Sertaç Şener, giriş ve orta segmentin daha hareketli olduğu bir dönemden geçildiğini söylüyor. Türkiye'deki Nokia akıllı telefon portföyünü Nokia 5.1 Plus ve Nokia 3.1 Plus ile genişlettiklerini de ifade ediyor. Şener, "Özellikle büyük ekranlı, oyun performansı verebilen uygun fiyatlı telefonlar tercih ediliyor. Bu sebeple biz de portföyümüzdeki telefonları buna göre belirledik" diyor.
YALÇIN YILDIRIM
CASPER BİLGİSAYAR GENEL MÜDÜRÜ
"GİRİŞ SEVİYESİNE OLAN TALEP ARTACAK"
"Casper olarak yılda 5-6 yeni akıllı telefon modeli çıkarıyoruz ve ortalama 300 bin akıllı telefon satışı yapıyoruz. Bu yıl hem bireysel hem de kurumsal segmente hitap eden ürünlerimizin tamamında yenileme yapıyoruz.
Akıllı telefonda ürün çeşitliliğimizi değişen pazar koşullarına göre tekrar oluşturduk. Akıllı telefon pazarı da tepe noktasına ulaştı ve artık küçülmeye başladı. Vergilerin orta ve üst segmente olan talebi azaltacağını düşünüyoruz. Sektör geçen yılı 11 milyon adetlik satışla kapattı. Bu yıl ise ocak ve şubat aylarında 1 milyon 650 bin adetlik akıllı telefon satışı gerçekleşti.
Rakamlar oransal olarak yüzde 22 gibi bir daralmayı işaret ediyor. Dolayısıyla yeni vergilerle beraber sektör bu yılı 9 milyon adet satışla kapatabilir. Ayrıca yeni vergilerin giriş seviyesine talebi artırmasını bekliyoruz."
SETH WANG HUAWEI TÜRKİYE TÜKETİCİ ELEKTRONİĞİ GRUBU ÜLKE MÜDÜRÜ
" VERGİLER VE KUR EK MALİYET GETİRECEK"
"Türkiye'de şu anda akıllı telefon pazarında ikinci sırada yer alıyoruz. Stratejik büyüme planlarımız kapsamında pazar payımızı yıl sonuna kadar yüzde 35'e çıkarmayı hedefliyoruz. Hem döviz kurlarındaki hareketlilik hem de artan vergi oranları elbette pazarı ve fiyatları etkiliyor.

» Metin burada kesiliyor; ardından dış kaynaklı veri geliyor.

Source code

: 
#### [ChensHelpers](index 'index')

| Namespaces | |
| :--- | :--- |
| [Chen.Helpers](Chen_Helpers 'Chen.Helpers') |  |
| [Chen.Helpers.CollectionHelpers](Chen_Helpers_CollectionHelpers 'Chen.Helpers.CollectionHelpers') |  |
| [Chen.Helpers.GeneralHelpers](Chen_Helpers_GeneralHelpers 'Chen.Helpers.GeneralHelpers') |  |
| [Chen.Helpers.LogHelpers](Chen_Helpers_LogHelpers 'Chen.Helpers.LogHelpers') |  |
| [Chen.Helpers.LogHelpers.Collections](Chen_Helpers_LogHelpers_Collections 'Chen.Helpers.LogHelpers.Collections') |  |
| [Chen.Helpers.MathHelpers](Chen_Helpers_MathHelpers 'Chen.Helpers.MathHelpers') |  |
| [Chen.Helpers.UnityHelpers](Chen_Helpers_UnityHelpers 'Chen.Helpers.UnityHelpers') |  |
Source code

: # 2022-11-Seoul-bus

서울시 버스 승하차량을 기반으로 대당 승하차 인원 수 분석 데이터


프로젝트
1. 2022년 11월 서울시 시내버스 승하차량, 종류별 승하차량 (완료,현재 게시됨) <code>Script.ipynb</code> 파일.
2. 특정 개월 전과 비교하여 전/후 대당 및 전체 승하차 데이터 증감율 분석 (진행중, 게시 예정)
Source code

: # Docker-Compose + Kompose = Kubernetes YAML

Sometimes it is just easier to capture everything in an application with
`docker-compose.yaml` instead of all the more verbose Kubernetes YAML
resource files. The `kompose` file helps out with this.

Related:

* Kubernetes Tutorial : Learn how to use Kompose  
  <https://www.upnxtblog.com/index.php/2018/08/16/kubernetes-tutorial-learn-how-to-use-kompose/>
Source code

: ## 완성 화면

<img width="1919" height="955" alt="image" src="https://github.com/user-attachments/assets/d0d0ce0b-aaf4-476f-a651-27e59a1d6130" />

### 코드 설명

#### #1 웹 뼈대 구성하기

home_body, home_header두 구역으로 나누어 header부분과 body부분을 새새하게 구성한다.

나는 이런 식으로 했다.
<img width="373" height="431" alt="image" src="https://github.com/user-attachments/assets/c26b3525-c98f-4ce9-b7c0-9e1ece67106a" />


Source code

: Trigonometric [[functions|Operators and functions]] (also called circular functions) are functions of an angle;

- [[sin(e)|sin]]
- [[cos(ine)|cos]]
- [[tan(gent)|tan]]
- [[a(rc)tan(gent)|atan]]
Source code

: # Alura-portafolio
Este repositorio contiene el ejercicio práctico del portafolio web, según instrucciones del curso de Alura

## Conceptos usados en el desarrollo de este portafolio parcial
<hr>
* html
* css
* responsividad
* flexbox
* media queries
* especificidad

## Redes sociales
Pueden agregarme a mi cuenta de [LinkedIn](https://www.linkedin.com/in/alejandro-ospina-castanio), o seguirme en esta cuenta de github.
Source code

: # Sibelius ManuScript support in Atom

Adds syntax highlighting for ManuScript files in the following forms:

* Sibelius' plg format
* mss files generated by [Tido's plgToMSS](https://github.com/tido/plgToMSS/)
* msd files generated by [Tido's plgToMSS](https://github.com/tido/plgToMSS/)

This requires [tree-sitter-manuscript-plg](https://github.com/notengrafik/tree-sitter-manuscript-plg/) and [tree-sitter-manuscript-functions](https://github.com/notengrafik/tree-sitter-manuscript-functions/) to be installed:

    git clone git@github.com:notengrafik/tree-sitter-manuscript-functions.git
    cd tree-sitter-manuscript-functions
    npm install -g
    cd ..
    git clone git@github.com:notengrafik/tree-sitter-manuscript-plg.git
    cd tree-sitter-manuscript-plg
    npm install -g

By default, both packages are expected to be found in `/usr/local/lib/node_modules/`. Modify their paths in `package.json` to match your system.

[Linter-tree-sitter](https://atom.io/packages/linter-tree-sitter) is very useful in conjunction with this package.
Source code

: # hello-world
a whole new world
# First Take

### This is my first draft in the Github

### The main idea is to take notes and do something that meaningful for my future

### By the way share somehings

Bunun yansımalarını zaman içinde göreceğiz. Bunlar şirketlere bir ek maliyet getireceği için markalar elbette fiyat artışına gitmek zorunda kalacak. Biz henüz fiyatlarımızda herhangi bir güncelleme yapmadık. Halihazırda ürün stokumuz var ve hesaplamalarımızı yapıyoruz.
Huawei olarak fiyat politikalarımızı her zaman tüketicinin faydasına olacak şekilde planlıyoruz. Amacımız ve stratejimiz ürünlerimizi her zaman olabilecek en uygun fiyatla ve en iyi hizmet kalitesiyle sunmak. Biz her cebe uygun en iyi teknolojileri en uygun fiyatlarla tüketicilerle buluşturmak için çalışmalarımıza devam edeceğiz."